De cara al pico de contagios que se espera ocurra en la primera quincena de mayo y pese al triunfalismo habitual de la cúpula castrista, la confianza en la administración de Miguel Díaz-Canel decrece en proporción al incremento de las penurias y un calor pernicioso, enervante, que acelera el proceso de descomposición moral iniciado en 1959. El aislamiento de los municipios ha redoblado el sacrificio de la gente, que ahora se ve obligada a desplazarse varios kilómetros para comprar lo poco que hay y regresar al hogar a pie, bajo el ardiente sol y cargada de bultos, como si fuéramos alguna aldea del África subsahariana.
Cada medida anunciada supone nuevas complicaciones. Racionamiento, control, represión y vigilancia están a la orden del día porque para eso siempre hay dinero. En los hospitales la situación es caótica debido a las malas condiciones acumuladas por años, la indisciplina de los pacientes y la imposibilidad de manejar la crisis conforme cabría esperarse de un país que ha hecho tanta propaganda a costa de su sistema de salud.
Ningún gobierno está preparado para cuidar de sus ciudadanos en medio de una pandemia altamente contagiosa y para la cual todavía no se ha creado una vacuna. Cuba no es la excepción. Mientras la gente se prepara como puede para atrincherarse a medida que se acerca mayo con su saldo potencialmente elevado de positivos y fallecidos, muchos empiezan a preguntarse cómo saldrá el país adelante considerando el declive del sector del turismo, lógicamente condicionado por la estabilidad financiera de los países emisores, que aún no han iniciado la fase de recuperación económica.
El reinicio de la economía cubana ya es una preocupación tan real como el coronavirus. La dictadura no deja de culpar al bloqueo; está desesperada y muy a su pesar ha empezado a disponer la mesa para las negociaciones. Después de venderle al pueblo que José Daniel Ferrer era un delincuente ordinario sobre el que caería todo el peso de la ley, ha tenido que excarcelarlo, manteniendo ese repugnante y predecible modus operandi de usar la libertad parcial o total de los disidentes como moneda de cambio para que la Casa Blanca flexibilice las sanciones.
En lo que el diálogo prospera (o no) los cubanos siguen haciendo colas, acatando la distancia social hasta donde lo permite la desesperación por alcanzar la última caja de puré, o el último tubo de picadillo. No hay forma de que la policía pueda controlar esa ansiedad de no volver a casa con las manos vacías, y dada la situación actual, no hay razón para creer que la COVID-19 no causará grandes estragos en Cuba. Ya los hospitales están colapsando y los médicos, acorralados entre el peligro de infestarse y el compromiso con la Revolución, incurren en frecuentes negligencias al no atender debidamente a pacientes que presentan otras sintomatologías, contribuyendo así a aumentar la sensación de desamparo y temor en la población.
De un lado la pandemia y del otro el pandemonio socioeconómico que persiste en administrar el hambre de un país entero y hacer de una catástrofe mundial otro golpe de propaganda. Atenazada por la sequía, la parálisis productiva, la falta de liquidez y el envejecimiento poblacional, Cuba espera un milagro homeopático.

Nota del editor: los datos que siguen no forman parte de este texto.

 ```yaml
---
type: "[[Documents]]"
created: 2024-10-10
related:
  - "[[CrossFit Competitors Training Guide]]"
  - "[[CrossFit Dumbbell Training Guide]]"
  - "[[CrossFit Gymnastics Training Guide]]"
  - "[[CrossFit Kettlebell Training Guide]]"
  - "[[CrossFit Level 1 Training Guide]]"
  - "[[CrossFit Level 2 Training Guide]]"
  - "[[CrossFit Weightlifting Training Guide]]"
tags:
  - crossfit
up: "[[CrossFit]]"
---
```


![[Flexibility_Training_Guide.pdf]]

Los voceros del castrismo no cejan en su obsesión con lo que ocurre en Estados Unidos y establecen comparaciones absurdas para intentar mitigar la percepción del desastre que se nos viene encima.
Díaz-Canel ha tenido dos miserables años de mandato y aun así se exalta en la televisión afirmando, en relación a las medidas adoptadas contra la COVID-19, que “todo esto solo se ha logrado porque somos nacidos en Revolución”. La insípida frase se estrella contra el anhelo de miles de cubanos que desearían estar en un país donde haya un mercado bien abastecido para esperar el fin del mundo. Un país donde la gente nazca y ya, sin importar dentro o fuera de qué.